**EXERCISE DESCRIPTION**: Find the lines of the material below that include the string "人行没有查询记录", then copy each one.

**DATA SHOWN**:
·····

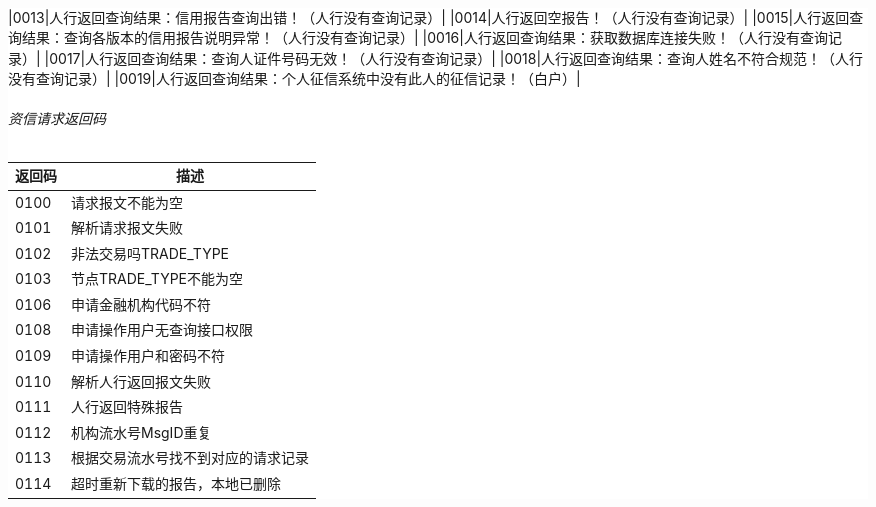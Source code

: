 |0013|人行返回查询结果：信用报告查询出错！（人行没有查询记录）|
|0014|人行返回空报告！（人行没有查询记录）|
|0015|人行返回查询结果：查询各版本的信用报告说明异常！（人行没有查询记录）|
|0016|人行返回查询结果：获取数据库连接失败！（人行没有查询记录）|
|0017|人行返回查询结果：查询人证件号码无效！（人行没有查询记录）|
|0018|人行返回查询结果：查询人姓名不符合规范！（人行没有查询记录）|
|0019|人行返回查询结果：个人征信系统中没有此人的征信记录！（白户）|

###### 资信请求返回码
|返回码|描述|
|--|--|
|0100|请求报文不能为空|
|0101|解析请求报文失败|
|0102|非法交易吗TRADE_TYPE|
|0103|节点TRADE_TYPE不能为空|
|0106|申请金融机构代码不符|
|0108|申请操作用户无查询接口权限|
|0109|申请操作用户和密码不符|
|0110|解析人行返回报文失败|
|0111|人行返回特殊报告|
|0112|机构流水号MsgID重复|
|0113|根据交易流水号找不到对应的请求记录|
|0114|超时重新下载的报告，本地已删除|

·····

**TASK SOLUTION**:
: |0013|人行返回查询结果：信用报告查询出错！（人行没有查询记录）|
|0014|人行返回空报告！（人行没有查询记录）|
|0015|人行返回查询结果：查询各版本的信用报告说明异常！（人行没有查询记录）|
|0016|人行返回查询结果：获取数据库连接失败！（人行没有查询记录）|
|0017|人行返回查询结果：查询人证件号码无效！（人行没有查询记录）|
|0018|人行返回查询结果：查询人姓名不符合规范！（人行没有查询记录）|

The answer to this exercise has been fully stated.